Start of Source material
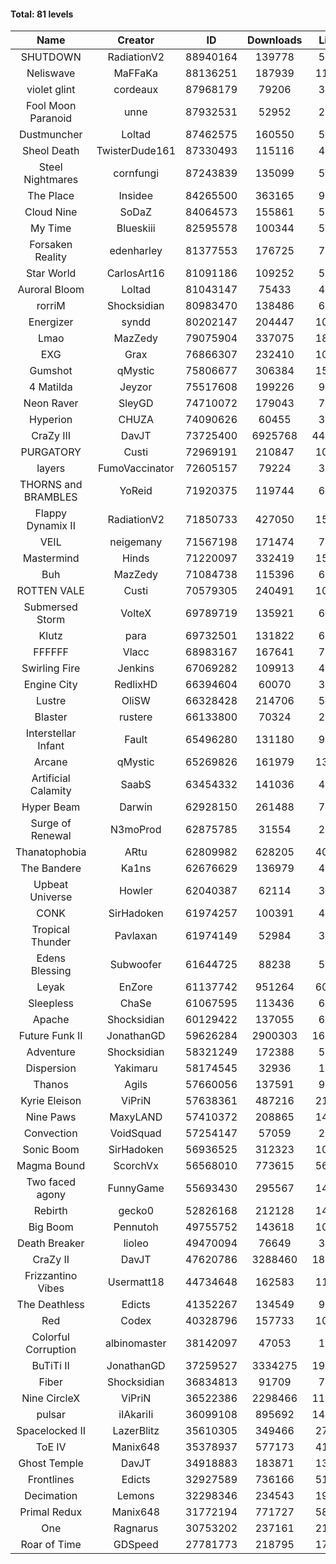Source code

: #### Total: 81 levels

| Name | Creator | ID | Downloads | Likes |
|:---:|:---:|:---:|:---:|:---:|
| SHUTDOWN | RadiationV2 | 88940164 | 139778 | 5251
| Neliswave | MaFFaKa | 88136251 | 187939 | 11755
| violet glint | cordeaux | 87968179 | 79206 | 3101
| Fool Moon Paranoid | unne | 87932531 | 52952 | 2289
| Dustmuncher | Loltad | 87462575 | 160550 | 5864
| Sheol Death | TwisterDude161 | 87330493 | 115116 | 4233
| Steel Nightmares | cornfungi | 87243839 | 135099 | 5198
| The  Place | Insidee | 84265500 | 363165 | 9243
| Cloud Nine | SoDaZ | 84064573 | 155861 | 5053
| My Time | Blueskiii | 82595578 | 100344 | 5335
| Forsaken Reality | edenharley | 81377553 | 176725 | 7819
| Star World | CarlosArt16 | 81091186 | 109252 | 5573
| Auroral Bloom | Loltad | 81043147 | 75433 | 4245
| rorriM | Shocksidian | 80983470 | 138486 | 6066
| Energizer | syndd | 80202147 | 204447 | 10756
| Lmao | MazZedy | 79075904 | 337075 | 18121
| EXG | Grax | 76866307 | 232410 | 10989
| Gumshot | qMystic | 75806677 | 306384 | 15728
| 4 Matilda | Jeyzor | 75517608 | 199226 | 9201
| Neon Raver | SleyGD | 74710072 | 179043 | 7221
| Hyperion | CHUZA | 74090626 | 60455 | 3226
| CraZy III | DavJT | 73725400 | 6925768 | 442411
| PURGATORY | Custi | 72969191 | 210847 | 10250
| layers | FumoVaccinator | 72605157 | 79224 | 3747
| THORNS and BRAMBLES | YoReid | 71920375 | 119744 | 6261
| Flappy Dynamix II | RadiationV2 | 71850733 | 427050 | 15032
| VEIL | neigemany | 71567198 | 171474 | 7885
| Mastermind | Hinds | 71220097 | 332419 | 15163
| Buh | MazZedy | 71084738 | 115396 | 6957
| ROTTEN VALE | Custi | 70579305 | 240491 | 10740
| Submersed Storm |  VolteX | 69789719 | 135921 | 6540
| Klutz | para | 69732501 | 131822 | 6294
| FFFFFF | Vlacc | 68983167 | 167641 | 7566
| Swirling Fire | Jenkins | 67069282 | 109913 | 4768
| Engine City | RedlixHD | 66394604 | 60070 | 3645
| Lustre | OliSW | 66328428 | 214706 | 5617
| Blaster | rustere | 66133800 | 70324 | 2808
| Interstellar Infant | Fault | 65496280 | 131180 | 9777
| Arcane | qMystic | 65269826 | 161979 | 13665
| Artificial Calamity | SaabS | 63454332 | 141036 | 4314
| Hyper Beam | Darwin | 62928150 | 261488 | 7250
| Surge of Renewal | N3moProd | 62875785 | 31554 | 2188
| Thanatophobia | ARtu | 62809982 | 628205 | 40913
| The Bandere | Ka1ns | 62676629 | 136979 | 4556
| Upbeat Universe | Howler | 62040387 | 62114 | 3372
| CONK | SirHadoken | 61974257 | 100391 | 4134
| Tropical Thunder | Pavlaxan | 61974149 | 52984 | 3204
| Edens Blessing | Subwoofer | 61644725 | 88238 | 5045
| Leyak | EnZore | 61137742 | 951264 | 60087
| Sleepless | ChaSe | 61067595 | 113436 | 6514
| Apache | Shocksidian | 60129422 | 137055 | 6179
| Future Funk II | JonathanGD | 59626284 | 2900303 | 163647
| Adventure | Shocksidian | 58321249 | 172388 | 5888
| Dispersion | Yakimaru | 58174545 | 32936 | 1764
| Thanos | Agils | 57660056 | 137591 | 9229
| Kyrie Eleison | ViPriN | 57638361 | 487216 | 21105
| Nine Paws | MaxyLAND | 57410372 | 208865 | 14243
| Convection | VoidSquad | 57254147 | 57059 | 2694
| Sonic Boom | SirHadoken | 56936525 | 312323 | 10647
| Magma Bound | ScorchVx | 56568010 | 773615 | 56010
| Two faced agony | FunnyGame | 55693430 | 295567 | 14781
| Rebirth | gecko0 | 52826168 | 212128 | 14292
| Big Boom | Pennutoh | 49755752 | 143618 | 10243
| Death Breaker | lioleo | 49470094 | 76649 | 3747
| CraZy II | DavJT | 47620786 | 3288460 | 189737
| Frizzantino Vibes | Usermatt18 | 44734648 | 162583 | 11612
| The Deathless | Edicts | 41352267 | 134549 | 9531
| Red | Codex | 40328796 | 157733 | 10936
| Colorful Corruption | albinomaster | 38142097 | 47053 | 1931
| BuTiTi II | JonathanGD | 37259527 | 3334275 | 196385
| Fiber | Shocksidian | 36834813 | 91709 | 7936
| Nine CircleX | ViPriN | 36522386 | 2298466 | 112664
| pulsar | iIAkariIi | 36099108 | 895692 | 142394
| Spacelocked II | LazerBlitz | 35610305 | 349466 | 27434
| ToE IV  | Manix648 | 35378937 | 577173 | 41416
| Ghost Temple | DavJT | 34918883 | 183871 | 13602
| Frontlines | Edicts | 32927589 | 736166 | 51130
| Decimation | Lemons | 32298346 | 234543 | 19023
| Primal Redux | Manix648 | 31772194 | 771727 | 58643
| One | Ragnarus | 30753202 | 237161 | 21615
| Roar of Time | GDSpeed | 27781773 | 218795 | 17748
End of Source material
Working from the data above, extract solely the lines from the one containing "70324 | 2808" through the one containing "143618 | 10243", exactly as they appear, both included.

__Answer to the problem__
| Blaster | rustere | 66133800 | 70324 | 2808
| Interstellar Infant | Fault | 65496280 | 131180 | 9777
| Arcane | qMystic | 65269826 | 161979 | 13665
| Artificial Calamity | SaabS | 63454332 | 141036 | 4314
| Hyper Beam | Darwin | 62928150 | 261488 | 7250
| Surge of Renewal | N3moProd | 62875785 | 31554 | 2188
| Thanatophobia | ARtu | 62809982 | 628205 | 40913
| The Bandere | Ka1ns | 62676629 | 136979 | 4556
| Upbeat Universe | Howler | 62040387 | 62114 | 3372
| CONK | SirHadoken | 61974257 | 100391 | 4134
| Tropical Thunder | Pavlaxan | 61974149 | 52984 | 3204
| Edens Blessing | Subwoofer | 61644725 | 88238 | 5045
| Leyak | EnZore | 61137742 | 951264 | 60087
| Sleepless | ChaSe | 61067595 | 113436 | 6514
| Apache | Shocksidian | 60129422 | 137055 | 6179
| Future Funk II | JonathanGD | 59626284 | 2900303 | 163647
| Adventure | Shocksidian | 58321249 | 172388 | 5888
| Dispersion | Yakimaru | 58174545 | 32936 | 1764
| Thanos | Agils | 57660056 | 137591 | 9229
| Kyrie Eleison | ViPriN | 57638361 | 487216 | 21105
| Nine Paws | MaxyLAND | 57410372 | 208865 | 14243
| Convection | VoidSquad | 57254147 | 57059 | 2694
| Sonic Boom | SirHadoken | 56936525 | 312323 | 10647
| Magma Bound | ScorchVx | 56568010 | 773615 | 56010
| Two faced agony | FunnyGame | 55693430 | 295567 | 14781
| Rebirth | gecko0 | 52826168 | 212128 | 14292
| Big Boom | Pennutoh | 49755752 | 143618 | 10243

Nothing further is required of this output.